Recientemente llegó a mi poder una fotografía de motociclistas haciendo piques nocturnos ilegales en plena plaza de Bolívar.
Esta imagen, un poco dantesca, vino a unirse en mí con un recuerdo reciente.
Vivo en el occidente de la ciudad, y de camino a mi casa, hace un par de noches, en cercanías de la planta de Postobón y del barrio Belmonte, había allí instalados un centenar de motociclistas.
Aquella noche, daban la partida de la carrera justo cuando yo pasaba por ahí.
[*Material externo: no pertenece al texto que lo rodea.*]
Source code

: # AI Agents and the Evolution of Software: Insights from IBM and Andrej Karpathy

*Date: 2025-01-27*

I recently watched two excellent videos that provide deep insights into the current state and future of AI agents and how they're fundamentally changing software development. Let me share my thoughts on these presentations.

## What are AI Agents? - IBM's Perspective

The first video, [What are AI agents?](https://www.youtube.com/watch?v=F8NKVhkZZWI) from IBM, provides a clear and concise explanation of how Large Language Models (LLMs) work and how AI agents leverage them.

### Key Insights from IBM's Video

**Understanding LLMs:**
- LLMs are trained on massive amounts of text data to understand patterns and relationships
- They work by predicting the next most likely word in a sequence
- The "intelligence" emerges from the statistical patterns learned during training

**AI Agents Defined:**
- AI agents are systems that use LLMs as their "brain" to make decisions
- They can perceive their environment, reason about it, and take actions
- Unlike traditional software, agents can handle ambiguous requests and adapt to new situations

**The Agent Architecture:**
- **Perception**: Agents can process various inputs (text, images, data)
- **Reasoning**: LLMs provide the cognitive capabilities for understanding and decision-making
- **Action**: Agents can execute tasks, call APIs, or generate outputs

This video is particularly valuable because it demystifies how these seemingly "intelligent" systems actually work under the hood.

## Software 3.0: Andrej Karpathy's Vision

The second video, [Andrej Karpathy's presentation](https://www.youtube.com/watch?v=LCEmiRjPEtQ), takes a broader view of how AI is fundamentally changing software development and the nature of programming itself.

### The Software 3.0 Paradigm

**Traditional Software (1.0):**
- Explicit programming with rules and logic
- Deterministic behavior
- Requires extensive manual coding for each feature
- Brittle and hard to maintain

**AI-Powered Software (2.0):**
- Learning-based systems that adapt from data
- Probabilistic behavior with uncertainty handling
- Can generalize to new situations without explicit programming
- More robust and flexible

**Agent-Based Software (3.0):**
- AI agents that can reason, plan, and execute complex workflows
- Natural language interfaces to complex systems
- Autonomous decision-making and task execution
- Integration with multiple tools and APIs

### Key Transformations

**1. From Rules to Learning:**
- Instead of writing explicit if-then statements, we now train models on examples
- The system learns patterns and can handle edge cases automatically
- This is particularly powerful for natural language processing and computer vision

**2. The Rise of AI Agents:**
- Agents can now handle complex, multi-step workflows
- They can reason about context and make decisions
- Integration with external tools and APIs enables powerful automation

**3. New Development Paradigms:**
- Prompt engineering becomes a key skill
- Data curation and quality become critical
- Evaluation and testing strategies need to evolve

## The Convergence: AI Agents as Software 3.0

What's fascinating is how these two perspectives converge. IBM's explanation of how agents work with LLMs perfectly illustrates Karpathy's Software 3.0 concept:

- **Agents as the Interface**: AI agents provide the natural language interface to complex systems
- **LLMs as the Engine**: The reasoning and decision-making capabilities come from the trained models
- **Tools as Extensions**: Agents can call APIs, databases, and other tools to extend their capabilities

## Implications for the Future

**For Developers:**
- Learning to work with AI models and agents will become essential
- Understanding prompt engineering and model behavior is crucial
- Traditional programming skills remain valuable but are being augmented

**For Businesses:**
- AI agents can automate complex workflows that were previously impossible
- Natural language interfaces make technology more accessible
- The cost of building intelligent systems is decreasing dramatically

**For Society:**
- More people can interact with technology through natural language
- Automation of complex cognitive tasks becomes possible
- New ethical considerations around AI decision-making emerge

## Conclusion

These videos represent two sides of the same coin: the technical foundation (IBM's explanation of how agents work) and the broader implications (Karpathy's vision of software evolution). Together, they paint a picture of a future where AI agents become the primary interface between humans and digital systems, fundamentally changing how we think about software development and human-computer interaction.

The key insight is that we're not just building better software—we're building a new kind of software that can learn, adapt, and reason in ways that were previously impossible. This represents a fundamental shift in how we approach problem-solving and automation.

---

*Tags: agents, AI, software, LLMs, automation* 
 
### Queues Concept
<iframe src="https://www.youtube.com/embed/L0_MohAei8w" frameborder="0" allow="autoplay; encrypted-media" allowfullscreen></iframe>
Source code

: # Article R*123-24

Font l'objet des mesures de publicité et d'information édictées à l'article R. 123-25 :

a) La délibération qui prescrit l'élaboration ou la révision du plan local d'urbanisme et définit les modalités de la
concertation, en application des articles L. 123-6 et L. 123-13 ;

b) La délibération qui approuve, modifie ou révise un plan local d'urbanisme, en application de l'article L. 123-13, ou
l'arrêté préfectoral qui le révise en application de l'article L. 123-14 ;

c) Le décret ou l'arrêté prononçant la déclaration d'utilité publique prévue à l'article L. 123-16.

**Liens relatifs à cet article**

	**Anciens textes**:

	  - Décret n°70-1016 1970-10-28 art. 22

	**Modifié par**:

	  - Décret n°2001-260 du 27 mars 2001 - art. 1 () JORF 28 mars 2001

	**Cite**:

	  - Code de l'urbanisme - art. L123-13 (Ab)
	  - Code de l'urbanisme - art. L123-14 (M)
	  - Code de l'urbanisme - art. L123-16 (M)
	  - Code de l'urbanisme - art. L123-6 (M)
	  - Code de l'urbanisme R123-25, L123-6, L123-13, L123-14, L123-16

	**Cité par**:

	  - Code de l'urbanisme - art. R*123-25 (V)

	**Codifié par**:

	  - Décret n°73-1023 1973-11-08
Lo noté e intenté orillarme hacia mi derecha, cuando me adelantaron dos de los “competidores”, iban sin luces y a alta velocidad.
Pasado el susto, pues estuve a punto de arrollarlos, pude reconocer el “itinerario” de su competición: partiendo del lugar de encuentro giran antes de la intersección del Pollo, en donde, perforado el separador, se lanzan casi a ciegas al carril contrario.
No sentí tanto horror por lo que mis ojos presenciaban como por el entendimiento de lo que estas prácticas significan desde el punto de vista de la ciudadanía.
Obviamente, estas personas están violando todas las normas posibles y tienen una tendencia, a mi juicio, suicida. Ya hablaba Octavio Paz en su célebre escrito, El Laberinto de la Soledad, sobre el carácter autodestructivo del mexicano. No sé si por esa influencia cultural del país azteca tan marcada por el cine, la música, y más recientemente, las telenovelas, compartimos esa tendencia auto punitiva; una búsqueda de un “infinito” en cuyo camino se segrega la adrenalina que, como adictivo, profundiza los comportamientos arriesgados hasta llevarlos al límite de lo irrazonable.
No habitamos la ciudad en soledad sino en relación con el Otro. Y es la confianza en el cumplimiento de unas normas, de unos códigos de habitabilidad y uso del espacio público, lo que permite realizar actividades en el territorio construido con relativa seguridad.
Al infligir irracionalmente toda norma, el infractor no solo pone en juego su vida (uno hasta podría llegar a argumentar que está en su derecho), sino que arriesga, desconsiderada y criminalmente, la tranquilidad y la vida del Otro, que en su inocencia nada sospecha.
Tal vez el vivir de manera ambivalente las normas que regulan toda relación humana en sociedad sea una constante de todos los tiempos. Precisamente para eso existen las autoridades que hacen un equilibrio y someten a un objetivo de bienestar común el actuar de cada individuo.
La ausencia de autoridad es una falla gravísima que sólo conlleva a la anarquía.
La tristeza profunda que me queda de estas imágenes salvajes y regresivas es entrever que en vez de construir ciudadanía todos los días nos alejamos más de los parámetros de la sana convivencia; nos hacemos islas (tribus) que consultan sólo sus propias apetencias, toman su modo de ser y estar en el mundo como norma que se impone a los demás, y lo hacen sin ningún tipo de consideraciones, ni siquiera las de la propia seguridad y vida.